O Parken, recinto que, em 1992, foi erguido no mesmo local onde se demolira o Idrætsparken, estádio que viu Portugal ganhar, deverá encher nesta terça-feira. Algo que “só pode ser estimulante”, defendeu o antigo médio e hoje treinador, de 65 anos. Desarmada a questão do ambiente, poderá então ser do clima? Também não, e agora é Toni quem o diz. Ele que, em 1977, também foi titular na última seleção a ganhar em Copenhaga. “Ninguém está à espera de apanhar sol na Dinamarca. Isso não pode ser desculpa”, disse o ex-treinador do Benfica que, “como toda a gente sabe”, sublinhou, nesta altura “apanha-se frio a sério ou temperaturas mais baixas” no país.
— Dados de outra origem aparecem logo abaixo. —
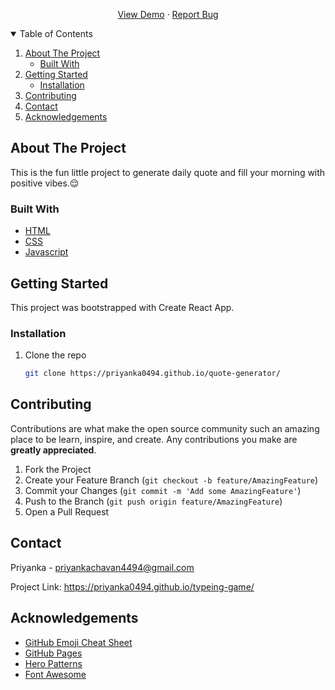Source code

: 

<!-- PROJECT LOGO -->
  <p align="center">
    <a href="https://priyanka0494.github.io/quote-generator/">View Demo</a>
    ·
    <a href="https://priyanka0494.github.io/quote-generator/issues">Report Bug</a>
  </p>


<!-- TABLE OF CONTENTS -->
<details open="open">
  <summary>Table of Contents</summary>
  <ol>
    <li>
      <a href="#about-the-project">About The Project</a>
      <ul>
        <li><a href="#built-with">Built With</a></li>
      </ul>
    </li>
    <li>
      <a href="#getting-started">Getting Started</a>
      <ul>
        <li><a href="#installation">Installation</a></li>
      </ul>
    </li>
    <li><a href="#contributing">Contributing</a></li>
    <li><a href="#contact">Contact</a></li>
    <li><a href="#acknowledgements">Acknowledgements</a></li>
  </ol>
</details>



<!-- ABOUT THE PROJECT -->
## About The Project

This is the fun little project to generate daily quote and fill your morning with positive vibes.:relieved:

### Built With

* [HTML](https://developer.mozilla.org/en-US/docs/Web/HTML)
* [CSS](https://developer.mozilla.org/en-US/docs/Web/CSS)
* [Javascript](https://developer.mozilla.org/en-US/docs/Web/JavaScript)



<!-- GETTING STARTED -->
## Getting Started

This project was bootstrapped with Create React App.

### Installation

1. Clone the repo
   ```sh
   git clone https://priyanka0494.github.io/quote-generator/
   ```


<!-- CONTRIBUTING -->
## Contributing

Contributions are what make the open source community such an amazing place to be learn, inspire, and create. Any contributions you make are **greatly appreciated**.

1. Fork the Project
2. Create your Feature Branch (`git checkout -b feature/AmazingFeature`)
3. Commit your Changes (`git commit -m 'Add some AmazingFeature'`)
4. Push to the Branch (`git push origin feature/AmazingFeature`)
5. Open a Pull Request


<!-- CONTACT -->
## Contact

Priyanka - priyankachavan4494@gmail.com

Project Link: https://priyanka0494.github.io/typeing-game/



<!-- ACKNOWLEDGEMENTS -->
## Acknowledgements
* [GitHub Emoji Cheat Sheet](https://www.webpagefx.com/tools/emoji-cheat-sheet)
* [GitHub Pages](https://pages.github.com)
* [Hero Patterns](https://www.heropatterns.com/)
* [Font Awesome](https://fontawesome.com)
Frio, chuva ou neve, para Toni, “nada retira a diferença que existe” entre Portugal e a Dinamarca, “sobretudo nas individualidades”. A mesma, porém, que já se dizia existir em 2011, quando a equipa de Paulo Bento perdeu (2-1) em Copenhaga e foi obrigado a fazer escala num play-off (contra a Bósnia), antes de aterrar no Europeu de 2012. Ou a tal que, 2007, após um 4.º lugar no Mundial, não chegou para evitar uma derrota (4-2) num amigável. “A imagem que temos da Dinamarca é a de uns homens altos, loiros e toscos, mas de vez em quando saem de lá uns Laudrups”, acautelou Toni, que nas duas últimas épocas andou pelo Irão, a treinar o Traktor.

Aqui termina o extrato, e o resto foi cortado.